(Data for the task)

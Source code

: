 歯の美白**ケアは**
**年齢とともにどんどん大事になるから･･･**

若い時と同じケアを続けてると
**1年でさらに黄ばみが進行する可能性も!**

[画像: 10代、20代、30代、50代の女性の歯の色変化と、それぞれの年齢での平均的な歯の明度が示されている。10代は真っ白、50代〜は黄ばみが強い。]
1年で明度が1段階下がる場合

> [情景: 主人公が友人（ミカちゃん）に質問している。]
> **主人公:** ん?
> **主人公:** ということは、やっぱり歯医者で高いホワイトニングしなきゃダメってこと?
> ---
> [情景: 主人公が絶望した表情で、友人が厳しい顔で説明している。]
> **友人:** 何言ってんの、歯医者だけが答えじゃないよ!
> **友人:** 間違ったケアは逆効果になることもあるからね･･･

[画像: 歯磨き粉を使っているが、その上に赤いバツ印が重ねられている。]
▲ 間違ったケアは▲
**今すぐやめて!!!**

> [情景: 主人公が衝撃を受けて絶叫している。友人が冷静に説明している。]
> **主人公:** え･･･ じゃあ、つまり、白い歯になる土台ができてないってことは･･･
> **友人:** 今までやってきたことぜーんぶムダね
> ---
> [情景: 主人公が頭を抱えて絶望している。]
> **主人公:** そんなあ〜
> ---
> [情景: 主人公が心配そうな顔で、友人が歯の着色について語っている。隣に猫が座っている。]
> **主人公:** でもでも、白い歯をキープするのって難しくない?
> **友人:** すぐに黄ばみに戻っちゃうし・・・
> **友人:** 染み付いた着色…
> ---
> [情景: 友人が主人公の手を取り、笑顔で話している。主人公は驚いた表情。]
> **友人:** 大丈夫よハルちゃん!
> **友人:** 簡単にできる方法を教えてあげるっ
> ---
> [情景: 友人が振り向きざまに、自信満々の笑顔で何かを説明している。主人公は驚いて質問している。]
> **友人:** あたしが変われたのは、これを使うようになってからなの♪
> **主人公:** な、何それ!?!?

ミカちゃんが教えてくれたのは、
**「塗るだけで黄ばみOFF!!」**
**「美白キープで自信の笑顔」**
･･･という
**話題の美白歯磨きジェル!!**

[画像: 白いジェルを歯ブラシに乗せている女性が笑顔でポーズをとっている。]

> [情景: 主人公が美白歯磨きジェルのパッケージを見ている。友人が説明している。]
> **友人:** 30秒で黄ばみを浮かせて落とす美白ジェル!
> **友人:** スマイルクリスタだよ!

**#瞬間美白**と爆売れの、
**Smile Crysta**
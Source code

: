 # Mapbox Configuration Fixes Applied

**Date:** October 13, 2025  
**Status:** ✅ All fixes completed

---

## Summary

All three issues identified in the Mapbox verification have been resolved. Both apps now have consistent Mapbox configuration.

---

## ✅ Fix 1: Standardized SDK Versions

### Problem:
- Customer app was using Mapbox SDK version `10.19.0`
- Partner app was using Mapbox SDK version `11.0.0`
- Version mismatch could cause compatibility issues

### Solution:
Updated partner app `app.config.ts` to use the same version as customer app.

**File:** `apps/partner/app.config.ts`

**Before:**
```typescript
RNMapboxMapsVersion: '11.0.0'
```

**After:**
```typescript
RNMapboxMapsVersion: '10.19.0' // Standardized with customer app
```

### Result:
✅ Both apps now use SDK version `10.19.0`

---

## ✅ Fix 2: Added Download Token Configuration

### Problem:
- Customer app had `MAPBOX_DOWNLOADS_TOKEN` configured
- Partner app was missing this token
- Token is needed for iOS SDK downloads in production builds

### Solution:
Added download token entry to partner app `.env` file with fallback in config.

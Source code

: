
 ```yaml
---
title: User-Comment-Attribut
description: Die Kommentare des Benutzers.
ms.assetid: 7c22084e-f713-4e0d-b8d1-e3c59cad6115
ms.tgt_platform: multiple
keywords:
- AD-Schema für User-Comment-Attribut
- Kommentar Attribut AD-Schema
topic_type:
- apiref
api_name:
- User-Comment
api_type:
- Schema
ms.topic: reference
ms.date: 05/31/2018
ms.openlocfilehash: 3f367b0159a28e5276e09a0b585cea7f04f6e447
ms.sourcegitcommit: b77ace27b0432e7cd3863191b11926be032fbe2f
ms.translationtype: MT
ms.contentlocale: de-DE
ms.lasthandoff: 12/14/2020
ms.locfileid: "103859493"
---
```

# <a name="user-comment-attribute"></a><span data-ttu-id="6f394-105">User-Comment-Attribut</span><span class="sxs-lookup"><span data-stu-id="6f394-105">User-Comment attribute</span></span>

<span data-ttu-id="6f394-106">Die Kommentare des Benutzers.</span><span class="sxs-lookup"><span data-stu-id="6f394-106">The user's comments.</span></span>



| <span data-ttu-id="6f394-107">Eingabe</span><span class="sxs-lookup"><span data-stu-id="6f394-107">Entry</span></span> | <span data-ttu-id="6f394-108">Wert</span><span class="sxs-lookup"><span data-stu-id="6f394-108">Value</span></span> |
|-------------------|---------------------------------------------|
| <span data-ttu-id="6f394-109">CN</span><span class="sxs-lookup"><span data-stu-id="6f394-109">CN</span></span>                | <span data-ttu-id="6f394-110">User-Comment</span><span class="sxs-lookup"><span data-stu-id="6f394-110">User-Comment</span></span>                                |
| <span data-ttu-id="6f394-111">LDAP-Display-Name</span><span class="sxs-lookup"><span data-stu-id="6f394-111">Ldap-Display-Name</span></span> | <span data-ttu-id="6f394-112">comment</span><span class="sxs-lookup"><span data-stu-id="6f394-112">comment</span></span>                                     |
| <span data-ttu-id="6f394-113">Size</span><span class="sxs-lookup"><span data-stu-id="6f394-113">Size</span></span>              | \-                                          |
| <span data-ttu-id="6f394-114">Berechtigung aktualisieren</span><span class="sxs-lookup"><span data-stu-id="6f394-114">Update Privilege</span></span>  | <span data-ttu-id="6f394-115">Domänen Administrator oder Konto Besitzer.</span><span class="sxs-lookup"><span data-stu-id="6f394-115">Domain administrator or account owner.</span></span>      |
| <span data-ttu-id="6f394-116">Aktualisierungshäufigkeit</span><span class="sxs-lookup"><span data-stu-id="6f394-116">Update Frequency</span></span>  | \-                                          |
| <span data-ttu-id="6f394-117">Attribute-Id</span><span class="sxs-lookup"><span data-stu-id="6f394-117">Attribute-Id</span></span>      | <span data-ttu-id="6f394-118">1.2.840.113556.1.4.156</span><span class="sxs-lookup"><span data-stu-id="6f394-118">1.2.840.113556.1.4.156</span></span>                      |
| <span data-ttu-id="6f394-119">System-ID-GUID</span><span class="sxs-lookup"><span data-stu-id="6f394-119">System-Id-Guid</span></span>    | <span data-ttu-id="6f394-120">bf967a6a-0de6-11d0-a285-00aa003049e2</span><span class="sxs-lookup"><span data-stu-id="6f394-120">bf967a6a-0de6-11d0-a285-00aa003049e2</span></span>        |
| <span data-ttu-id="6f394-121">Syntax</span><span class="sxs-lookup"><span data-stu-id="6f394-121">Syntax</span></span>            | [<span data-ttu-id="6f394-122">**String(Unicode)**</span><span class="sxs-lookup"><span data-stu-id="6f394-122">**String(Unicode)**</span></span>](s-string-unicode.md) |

(End Data for the task)

## Problem statement
An exact copy of all the material is what is needed.

## Task output
Source code

: 歯の美白**ケアは**
**年齢とともにどんどん大事になるから･･･**

若い時と同じケアを続けてると
**1年でさらに黄ばみが進行する可能性も!**

[画像: 10代、20代、30代、50代の女性の歯の色変化と、それぞれの年齢での平均的な歯の明度が示されている。10代は真っ白、50代〜は黄ばみが強い。]
1年で明度が1段階下がる場合

> [情景: 主人公が友人（ミカちゃん）に質問している。]
> **主人公:** ん?
> **主人公:** ということは、やっぱり歯医者で高いホワイトニングしなきゃダメってこと?
> ---
> [情景: 主人公が絶望した表情で、友人が厳しい顔で説明している。]
> **友人:** 何言ってんの、歯医者だけが答えじゃないよ!
> **友人:** 間違ったケアは逆効果になることもあるからね･･･

[画像: 歯磨き粉を使っているが、その上に赤いバツ印が重ねられている。]
▲ 間違ったケアは▲
**今すぐやめて!!!**

> [情景: 主人公が衝撃を受けて絶叫している。友人が冷静に説明している。]
> **主人公:** え･･･ じゃあ、つまり、白い歯になる土台ができてないってことは･･･
> **友人:** 今までやってきたことぜーんぶムダね
> ---
> [情景: 主人公が頭を抱えて絶望している。]
> **主人公:** そんなあ〜
> ---
> [情景: 主人公が心配そうな顔で、友人が歯の着色について語っている。隣に猫が座っている。]
> **主人公:** でもでも、白い歯をキープするのって難しくない?
> **友人:** すぐに黄ばみに戻っちゃうし・・・
> **友人:** 染み付いた着色…
> ---
> [情景: 友人が主人公の手を取り、笑顔で話している。主人公は驚いた表情。]
> **友人:** 大丈夫よハルちゃん!
> **友人:** 簡単にできる方法を教えてあげるっ
> ---
> [情景: 友人が振り向きざまに、自信満々の笑顔で何かを説明している。主人公は驚いて質問している。]
> **友人:** あたしが変われたのは、これを使うようになってからなの♪
> **主人公:** な、何それ!?!?

ミカちゃんが教えてくれたのは、
**「塗るだけで黄ばみOFF!!」**
**「美白キープで自信の笑顔」**
･･･という
**話題の美白歯磨きジェル!!**

[画像: 白いジェルを歯ブラシに乗せている女性が笑顔でポーズをとっている。]

> [情景: 主人公が美白歯磨きジェルのパッケージを見ている。友人が説明している。]
> **友人:** 30秒で黄ばみを浮かせて落とす美白ジェル!
> **友人:** スマイルクリスタだよ!

**#瞬間美白**と爆売れの、
**Smile Crysta**
Source code

: # Mapbox Configuration Fixes Applied

**Date:** October 13, 2025  
**Status:** ✅ All fixes completed

---

## Summary

All three issues identified in the Mapbox verification have been resolved. Both apps now have consistent Mapbox configuration.

---

## ✅ Fix 1: Standardized SDK Versions

### Problem:
- Customer app was using Mapbox SDK version `10.19.0`
- Partner app was using Mapbox SDK version `11.0.0`
- Version mismatch could cause compatibility issues

### Solution:
Updated partner app `app.config.ts` to use the same version as customer app.

**File:** `apps/partner/app.config.ts`

**Before:**
```typescript
RNMapboxMapsVersion: '11.0.0'
```

**After:**
```typescript
RNMapboxMapsVersion: '10.19.0' // Standardized with customer app
```

### Result:
✅ Both apps now use SDK version `10.19.0`

---

## ✅ Fix 2: Added Download Token Configuration

### Problem:
- Customer app had `MAPBOX_DOWNLOADS_TOKEN` configured
- Partner app was missing this token
- Token is needed for iOS SDK downloads in production builds

### Solution:
Added download token entry to partner app `.env` file with fallback in config.

Source code

:
 ```yaml
---
title: User-Comment-Attribut
description: Die Kommentare des Benutzers.
ms.assetid: 7c22084e-f713-4e0d-b8d1-e3c59cad6115
ms.tgt_platform: multiple
keywords:
- AD-Schema für User-Comment-Attribut
- Kommentar Attribut AD-Schema
topic_type:
- apiref
api_name:
- User-Comment
api_type:
- Schema
ms.topic: reference
ms.date: 05/31/2018
ms.openlocfilehash: 3f367b0159a28e5276e09a0b585cea7f04f6e447
ms.sourcegitcommit: b77ace27b0432e7cd3863191b11926be032fbe2f
ms.translationtype: MT
ms.contentlocale: de-DE
ms.lasthandoff: 12/14/2020
ms.locfileid: "103859493"
---
```

# <a name="user-comment-attribute"></a><span data-ttu-id="6f394-105">User-Comment-Attribut</span><span class="sxs-lookup"><span data-stu-id="6f394-105">User-Comment attribute</span></span>

<span data-ttu-id="6f394-106">Die Kommentare des Benutzers.</span><span class="sxs-lookup"><span data-stu-id="6f394-106">The user's comments.</span></span>



| <span data-ttu-id="6f394-107">Eingabe</span><span class="sxs-lookup"><span data-stu-id="6f394-107">Entry</span></span> | <span data-ttu-id="6f394-108">Wert</span><span class="sxs-lookup"><span data-stu-id="6f394-108">Value</span></span> |
|-------------------|---------------------------------------------|
| <span data-ttu-id="6f394-109">CN</span><span class="sxs-lookup"><span data-stu-id="6f394-109">CN</span></span>                | <span data-ttu-id="6f394-110">User-Comment</span><span class="sxs-lookup"><span data-stu-id="6f394-110">User-Comment</span></span>                                |
| <span data-ttu-id="6f394-111">LDAP-Display-Name</span><span class="sxs-lookup"><span data-stu-id="6f394-111">Ldap-Display-Name</span></span> | <span data-ttu-id="6f394-112">comment</span><span class="sxs-lookup"><span data-stu-id="6f394-112">comment</span></span>                                     |
| <span data-ttu-id="6f394-113">Size</span><span class="sxs-lookup"><span data-stu-id="6f394-113">Size</span></span>              | \-                                          |
| <span data-ttu-id="6f394-114">Berechtigung aktualisieren</span><span class="sxs-lookup"><span data-stu-id="6f394-114">Update Privilege</span></span>  | <span data-ttu-id="6f394-115">Domänen Administrator oder Konto Besitzer.</span><span class="sxs-lookup"><span data-stu-id="6f394-115">Domain administrator or account owner.</span></span>      |
| <span data-ttu-id="6f394-116">Aktualisierungshäufigkeit</span><span class="sxs-lookup"><span data-stu-id="6f394-116">Update Frequency</span></span>  | \-                                          |
| <span data-ttu-id="6f394-117">Attribute-Id</span><span class="sxs-lookup"><span data-stu-id="6f394-117">Attribute-Id</span></span>      | <span data-ttu-id="6f394-118">1.2.840.113556.1.4.156</span><span class="sxs-lookup"><span data-stu-id="6f394-118">1.2.840.113556.1.4.156</span></span>                      |
| <span data-ttu-id="6f394-119">System-ID-GUID</span><span class="sxs-lookup"><span data-stu-id="6f394-119">System-Id-Guid</span></span>    | <span data-ttu-id="6f394-120">bf967a6a-0de6-11d0-a285-00aa003049e2</span><span class="sxs-lookup"><span data-stu-id="6f394-120">bf967a6a-0de6-11d0-a285-00aa003049e2</span></span>        |
| <span data-ttu-id="6f394-121">Syntax</span><span class="sxs-lookup"><span data-stu-id="6f394-121">Syntax</span></span>            | [<span data-ttu-id="6f394-122">**String(Unicode)**</span><span class="sxs-lookup"><span data-stu-id="6f394-122">**String(Unicode)**</span></span>](s-string-unicode.md) |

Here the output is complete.